> Task details
Only the lines from the one containing "- MSYS2 terminalinden pthread" through the one containing "## Running the Application" should be printed, exactly as they appear below, with both ends included.

--- Data supplied Enclosed Below ---

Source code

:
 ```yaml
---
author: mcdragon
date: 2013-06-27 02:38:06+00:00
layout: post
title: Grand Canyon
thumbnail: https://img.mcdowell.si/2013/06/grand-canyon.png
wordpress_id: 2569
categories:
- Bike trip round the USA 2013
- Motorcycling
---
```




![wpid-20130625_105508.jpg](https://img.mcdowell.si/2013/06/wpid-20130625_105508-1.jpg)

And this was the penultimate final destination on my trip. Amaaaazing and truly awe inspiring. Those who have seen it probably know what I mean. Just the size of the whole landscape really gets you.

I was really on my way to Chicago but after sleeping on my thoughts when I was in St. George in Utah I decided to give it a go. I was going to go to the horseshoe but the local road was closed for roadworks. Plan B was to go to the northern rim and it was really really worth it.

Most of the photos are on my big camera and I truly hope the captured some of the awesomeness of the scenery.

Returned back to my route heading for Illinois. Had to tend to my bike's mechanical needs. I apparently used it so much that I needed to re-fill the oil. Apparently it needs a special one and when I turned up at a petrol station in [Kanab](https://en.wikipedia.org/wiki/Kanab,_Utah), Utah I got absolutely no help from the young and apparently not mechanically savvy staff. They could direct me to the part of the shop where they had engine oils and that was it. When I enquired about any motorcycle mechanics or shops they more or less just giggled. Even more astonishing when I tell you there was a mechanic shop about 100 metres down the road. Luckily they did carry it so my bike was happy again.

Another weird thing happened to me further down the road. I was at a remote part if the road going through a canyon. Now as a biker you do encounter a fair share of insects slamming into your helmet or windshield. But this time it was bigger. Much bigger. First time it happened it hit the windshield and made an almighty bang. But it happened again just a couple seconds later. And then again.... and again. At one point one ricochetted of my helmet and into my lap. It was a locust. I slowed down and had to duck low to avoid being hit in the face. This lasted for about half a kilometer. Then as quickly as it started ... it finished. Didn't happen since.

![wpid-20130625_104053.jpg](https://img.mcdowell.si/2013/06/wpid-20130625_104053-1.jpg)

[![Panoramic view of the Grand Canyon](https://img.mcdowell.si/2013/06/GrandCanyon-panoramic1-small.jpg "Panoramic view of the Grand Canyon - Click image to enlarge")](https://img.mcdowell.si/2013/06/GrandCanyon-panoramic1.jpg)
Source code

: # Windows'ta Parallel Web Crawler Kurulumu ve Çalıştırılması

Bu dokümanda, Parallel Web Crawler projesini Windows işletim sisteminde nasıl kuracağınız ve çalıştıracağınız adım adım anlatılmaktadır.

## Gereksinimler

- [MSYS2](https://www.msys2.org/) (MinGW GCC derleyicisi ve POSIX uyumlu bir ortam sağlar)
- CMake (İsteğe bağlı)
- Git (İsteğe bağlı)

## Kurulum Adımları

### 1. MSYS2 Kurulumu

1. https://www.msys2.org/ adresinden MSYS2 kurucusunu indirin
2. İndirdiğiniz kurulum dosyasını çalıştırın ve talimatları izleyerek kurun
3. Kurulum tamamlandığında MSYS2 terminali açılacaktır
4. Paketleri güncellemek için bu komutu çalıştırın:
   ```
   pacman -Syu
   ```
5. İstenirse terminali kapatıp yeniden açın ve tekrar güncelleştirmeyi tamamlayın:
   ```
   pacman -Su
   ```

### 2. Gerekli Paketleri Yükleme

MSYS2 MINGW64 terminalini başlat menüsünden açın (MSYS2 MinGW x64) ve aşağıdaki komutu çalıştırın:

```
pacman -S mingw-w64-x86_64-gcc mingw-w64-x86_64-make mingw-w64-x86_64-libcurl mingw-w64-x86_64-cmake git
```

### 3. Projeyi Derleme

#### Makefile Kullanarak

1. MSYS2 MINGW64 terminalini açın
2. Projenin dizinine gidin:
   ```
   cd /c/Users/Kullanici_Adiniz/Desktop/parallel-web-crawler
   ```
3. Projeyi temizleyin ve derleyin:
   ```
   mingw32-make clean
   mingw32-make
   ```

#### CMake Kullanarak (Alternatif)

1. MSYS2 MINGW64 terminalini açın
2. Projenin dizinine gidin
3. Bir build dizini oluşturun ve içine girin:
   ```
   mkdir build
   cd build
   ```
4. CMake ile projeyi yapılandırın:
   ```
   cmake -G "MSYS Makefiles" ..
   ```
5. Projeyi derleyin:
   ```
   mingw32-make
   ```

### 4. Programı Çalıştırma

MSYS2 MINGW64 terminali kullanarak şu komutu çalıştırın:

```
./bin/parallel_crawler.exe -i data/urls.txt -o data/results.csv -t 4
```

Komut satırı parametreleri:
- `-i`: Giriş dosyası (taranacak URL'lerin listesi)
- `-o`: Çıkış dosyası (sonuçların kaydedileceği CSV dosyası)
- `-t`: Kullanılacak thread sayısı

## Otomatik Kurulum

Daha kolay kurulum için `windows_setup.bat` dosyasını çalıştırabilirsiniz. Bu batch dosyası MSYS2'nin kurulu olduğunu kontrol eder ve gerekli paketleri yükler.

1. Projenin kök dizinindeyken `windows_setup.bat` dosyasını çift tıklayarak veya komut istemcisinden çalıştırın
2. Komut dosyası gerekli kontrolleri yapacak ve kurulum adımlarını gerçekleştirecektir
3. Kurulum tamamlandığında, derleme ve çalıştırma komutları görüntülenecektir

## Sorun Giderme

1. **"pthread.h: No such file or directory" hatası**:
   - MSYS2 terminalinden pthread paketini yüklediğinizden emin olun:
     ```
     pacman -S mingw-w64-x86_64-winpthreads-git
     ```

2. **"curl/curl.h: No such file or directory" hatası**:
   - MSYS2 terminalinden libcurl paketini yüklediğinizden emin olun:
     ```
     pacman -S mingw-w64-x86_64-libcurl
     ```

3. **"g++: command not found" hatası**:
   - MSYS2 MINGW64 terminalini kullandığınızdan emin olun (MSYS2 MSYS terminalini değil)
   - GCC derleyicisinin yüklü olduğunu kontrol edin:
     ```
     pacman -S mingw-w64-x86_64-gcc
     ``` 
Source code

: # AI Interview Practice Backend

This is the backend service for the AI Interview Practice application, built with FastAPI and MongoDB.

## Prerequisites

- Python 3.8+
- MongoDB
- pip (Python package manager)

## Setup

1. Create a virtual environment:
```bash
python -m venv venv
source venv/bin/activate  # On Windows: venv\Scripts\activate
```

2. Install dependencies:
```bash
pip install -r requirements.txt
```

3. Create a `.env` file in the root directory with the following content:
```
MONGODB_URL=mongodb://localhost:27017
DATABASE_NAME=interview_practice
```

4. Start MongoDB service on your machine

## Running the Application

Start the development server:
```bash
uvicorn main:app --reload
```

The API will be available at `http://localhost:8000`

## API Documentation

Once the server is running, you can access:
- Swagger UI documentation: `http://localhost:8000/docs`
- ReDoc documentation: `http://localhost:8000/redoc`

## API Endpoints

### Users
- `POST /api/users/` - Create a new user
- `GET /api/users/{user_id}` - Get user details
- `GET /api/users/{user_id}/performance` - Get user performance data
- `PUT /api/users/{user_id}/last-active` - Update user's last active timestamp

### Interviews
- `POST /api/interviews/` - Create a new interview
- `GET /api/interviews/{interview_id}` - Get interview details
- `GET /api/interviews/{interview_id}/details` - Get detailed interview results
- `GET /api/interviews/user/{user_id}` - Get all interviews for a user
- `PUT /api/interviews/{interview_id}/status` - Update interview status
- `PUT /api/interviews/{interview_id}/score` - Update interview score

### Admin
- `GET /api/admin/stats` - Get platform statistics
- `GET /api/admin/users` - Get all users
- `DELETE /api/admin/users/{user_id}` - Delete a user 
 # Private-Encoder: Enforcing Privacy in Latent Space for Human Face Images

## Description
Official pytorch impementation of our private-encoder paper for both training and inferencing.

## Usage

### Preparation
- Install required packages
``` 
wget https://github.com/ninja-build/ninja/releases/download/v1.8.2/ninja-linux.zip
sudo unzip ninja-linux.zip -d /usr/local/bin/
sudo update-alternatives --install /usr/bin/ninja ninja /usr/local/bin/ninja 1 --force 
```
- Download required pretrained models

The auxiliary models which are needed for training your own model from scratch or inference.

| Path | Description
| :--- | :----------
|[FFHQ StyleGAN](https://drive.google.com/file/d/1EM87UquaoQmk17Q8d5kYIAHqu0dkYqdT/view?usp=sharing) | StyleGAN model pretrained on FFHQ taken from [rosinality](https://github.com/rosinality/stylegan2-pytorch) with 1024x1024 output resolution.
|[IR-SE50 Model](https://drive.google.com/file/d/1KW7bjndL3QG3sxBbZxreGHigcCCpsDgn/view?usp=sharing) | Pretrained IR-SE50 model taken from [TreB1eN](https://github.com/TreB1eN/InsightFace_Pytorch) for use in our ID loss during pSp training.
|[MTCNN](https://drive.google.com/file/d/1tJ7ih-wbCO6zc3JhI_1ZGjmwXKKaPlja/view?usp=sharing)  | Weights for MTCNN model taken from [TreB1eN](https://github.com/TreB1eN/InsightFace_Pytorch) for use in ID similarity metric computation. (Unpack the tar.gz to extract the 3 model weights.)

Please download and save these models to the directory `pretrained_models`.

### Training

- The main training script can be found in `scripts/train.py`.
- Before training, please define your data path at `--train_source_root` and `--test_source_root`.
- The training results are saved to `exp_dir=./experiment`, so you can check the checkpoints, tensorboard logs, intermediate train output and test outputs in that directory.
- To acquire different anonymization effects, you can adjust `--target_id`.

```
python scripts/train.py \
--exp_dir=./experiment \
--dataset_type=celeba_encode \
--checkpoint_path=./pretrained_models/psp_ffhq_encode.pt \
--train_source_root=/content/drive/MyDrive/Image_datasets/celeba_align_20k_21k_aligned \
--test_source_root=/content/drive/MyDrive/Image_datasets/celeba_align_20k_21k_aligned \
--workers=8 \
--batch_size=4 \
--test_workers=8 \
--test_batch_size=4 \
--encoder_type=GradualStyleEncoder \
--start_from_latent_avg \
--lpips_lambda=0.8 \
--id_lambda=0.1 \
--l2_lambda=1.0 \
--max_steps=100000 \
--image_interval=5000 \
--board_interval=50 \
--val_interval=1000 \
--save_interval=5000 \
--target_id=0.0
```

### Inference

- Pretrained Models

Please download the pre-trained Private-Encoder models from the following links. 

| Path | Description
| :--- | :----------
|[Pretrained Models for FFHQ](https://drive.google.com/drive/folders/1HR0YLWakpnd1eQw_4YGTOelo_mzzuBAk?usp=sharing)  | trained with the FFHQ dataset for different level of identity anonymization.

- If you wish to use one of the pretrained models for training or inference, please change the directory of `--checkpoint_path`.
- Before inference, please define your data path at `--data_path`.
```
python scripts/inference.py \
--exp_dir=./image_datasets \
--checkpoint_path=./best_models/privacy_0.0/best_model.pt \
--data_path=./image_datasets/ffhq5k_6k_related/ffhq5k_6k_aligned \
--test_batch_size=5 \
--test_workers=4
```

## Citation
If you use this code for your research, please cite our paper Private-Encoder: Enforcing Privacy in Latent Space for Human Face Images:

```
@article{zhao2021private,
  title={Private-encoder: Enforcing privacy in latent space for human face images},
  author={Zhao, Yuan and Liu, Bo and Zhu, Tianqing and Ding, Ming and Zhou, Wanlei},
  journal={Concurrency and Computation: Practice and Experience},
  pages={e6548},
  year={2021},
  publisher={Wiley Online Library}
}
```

--- End of Enclosed Data supplied ---

> Expected answer
   - MSYS2 terminalinden pthread paketini yüklediğinizden emin olun:
     ```
     pacman -S mingw-w64-x86_64-winpthreads-git
     ```

2. **"curl/curl.h: No such file or directory" hatası**:
   - MSYS2 terminalinden libcurl paketini yüklediğinizden emin olun:
     ```
     pacman -S mingw-w64-x86_64-libcurl
     ```

3. **"g++: command not found" hatası**:
   - MSYS2 MINGW64 terminalini kullandığınızdan emin olun (MSYS2 MSYS terminalini değil)
   - GCC derleyicisinin yüklü olduğunu kontrol edin:
     ```
     pacman -S mingw-w64-x86_64-gcc
     ``` 
Source code

: # AI Interview Practice Backend

This is the backend service for the AI Interview Practice application, built with FastAPI and MongoDB.

## Prerequisites

- Python 3.8+
- MongoDB
- pip (Python package manager)

## Setup

1. Create a virtual environment:
```bash
python -m venv venv
source venv/bin/activate  # On Windows: venv\Scripts\activate
```

2. Install dependencies:
```bash
pip install -r requirements.txt
```

3. Create a `.env` file in the root directory with the following content:
```
MONGODB_URL=mongodb://localhost:27017
DATABASE_NAME=interview_practice
```

4. Start MongoDB service on your machine

## Running the Application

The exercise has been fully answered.